**Problem to work on**: Show all lines of the listing that hold the word "provider".

**Supplied material**:
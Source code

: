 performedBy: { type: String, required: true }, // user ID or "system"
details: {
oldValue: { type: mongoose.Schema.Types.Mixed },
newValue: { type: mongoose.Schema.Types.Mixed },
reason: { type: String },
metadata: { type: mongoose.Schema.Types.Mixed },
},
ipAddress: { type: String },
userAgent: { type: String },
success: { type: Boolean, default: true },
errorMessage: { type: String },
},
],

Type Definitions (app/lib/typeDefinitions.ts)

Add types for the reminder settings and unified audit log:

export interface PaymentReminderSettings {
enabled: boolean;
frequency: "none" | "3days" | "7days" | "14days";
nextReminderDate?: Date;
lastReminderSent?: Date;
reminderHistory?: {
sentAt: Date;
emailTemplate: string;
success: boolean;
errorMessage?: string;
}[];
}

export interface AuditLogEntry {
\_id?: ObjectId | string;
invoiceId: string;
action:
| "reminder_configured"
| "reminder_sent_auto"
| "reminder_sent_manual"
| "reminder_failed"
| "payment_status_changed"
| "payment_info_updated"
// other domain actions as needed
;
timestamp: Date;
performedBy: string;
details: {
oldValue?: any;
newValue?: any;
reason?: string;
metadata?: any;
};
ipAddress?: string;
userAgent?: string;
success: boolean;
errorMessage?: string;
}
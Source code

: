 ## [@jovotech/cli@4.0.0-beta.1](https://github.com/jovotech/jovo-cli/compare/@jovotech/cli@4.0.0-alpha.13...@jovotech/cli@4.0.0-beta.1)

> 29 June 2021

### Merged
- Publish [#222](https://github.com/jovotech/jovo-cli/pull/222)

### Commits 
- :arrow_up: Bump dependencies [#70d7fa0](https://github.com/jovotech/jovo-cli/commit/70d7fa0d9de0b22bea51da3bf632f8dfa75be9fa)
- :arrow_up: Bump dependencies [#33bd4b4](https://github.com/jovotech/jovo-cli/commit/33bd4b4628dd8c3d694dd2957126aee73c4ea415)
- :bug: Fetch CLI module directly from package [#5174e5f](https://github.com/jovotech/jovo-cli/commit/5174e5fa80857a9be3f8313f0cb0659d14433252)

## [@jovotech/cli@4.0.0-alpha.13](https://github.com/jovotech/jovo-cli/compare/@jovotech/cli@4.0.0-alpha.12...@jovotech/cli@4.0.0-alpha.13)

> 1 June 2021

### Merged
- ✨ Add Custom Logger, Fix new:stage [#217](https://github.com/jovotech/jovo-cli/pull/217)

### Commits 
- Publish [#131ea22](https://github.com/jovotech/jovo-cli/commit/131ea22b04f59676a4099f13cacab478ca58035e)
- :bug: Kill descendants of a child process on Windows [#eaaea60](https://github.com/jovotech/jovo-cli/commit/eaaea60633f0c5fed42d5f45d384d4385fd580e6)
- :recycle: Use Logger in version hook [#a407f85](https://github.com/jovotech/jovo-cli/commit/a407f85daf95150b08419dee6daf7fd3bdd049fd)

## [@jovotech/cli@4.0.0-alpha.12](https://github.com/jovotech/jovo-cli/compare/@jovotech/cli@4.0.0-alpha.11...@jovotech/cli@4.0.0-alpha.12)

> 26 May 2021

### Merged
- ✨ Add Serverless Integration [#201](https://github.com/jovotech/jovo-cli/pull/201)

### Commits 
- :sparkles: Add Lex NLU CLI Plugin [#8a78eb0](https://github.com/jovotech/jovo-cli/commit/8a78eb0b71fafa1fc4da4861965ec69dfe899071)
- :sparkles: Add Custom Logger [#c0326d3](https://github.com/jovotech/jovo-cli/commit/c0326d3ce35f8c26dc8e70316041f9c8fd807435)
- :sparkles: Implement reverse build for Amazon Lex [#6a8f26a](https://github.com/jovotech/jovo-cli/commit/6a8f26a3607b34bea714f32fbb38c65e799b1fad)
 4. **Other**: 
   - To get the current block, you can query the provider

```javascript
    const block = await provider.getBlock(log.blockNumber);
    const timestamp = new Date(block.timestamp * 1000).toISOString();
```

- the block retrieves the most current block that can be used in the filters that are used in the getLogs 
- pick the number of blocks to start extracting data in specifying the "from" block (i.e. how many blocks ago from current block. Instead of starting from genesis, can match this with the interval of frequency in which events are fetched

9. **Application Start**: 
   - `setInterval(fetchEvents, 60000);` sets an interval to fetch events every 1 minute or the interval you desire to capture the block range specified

**Result below**:
   - To get the current block, you can query the provider
    const block = await provider.getBlock(log.blockNumber);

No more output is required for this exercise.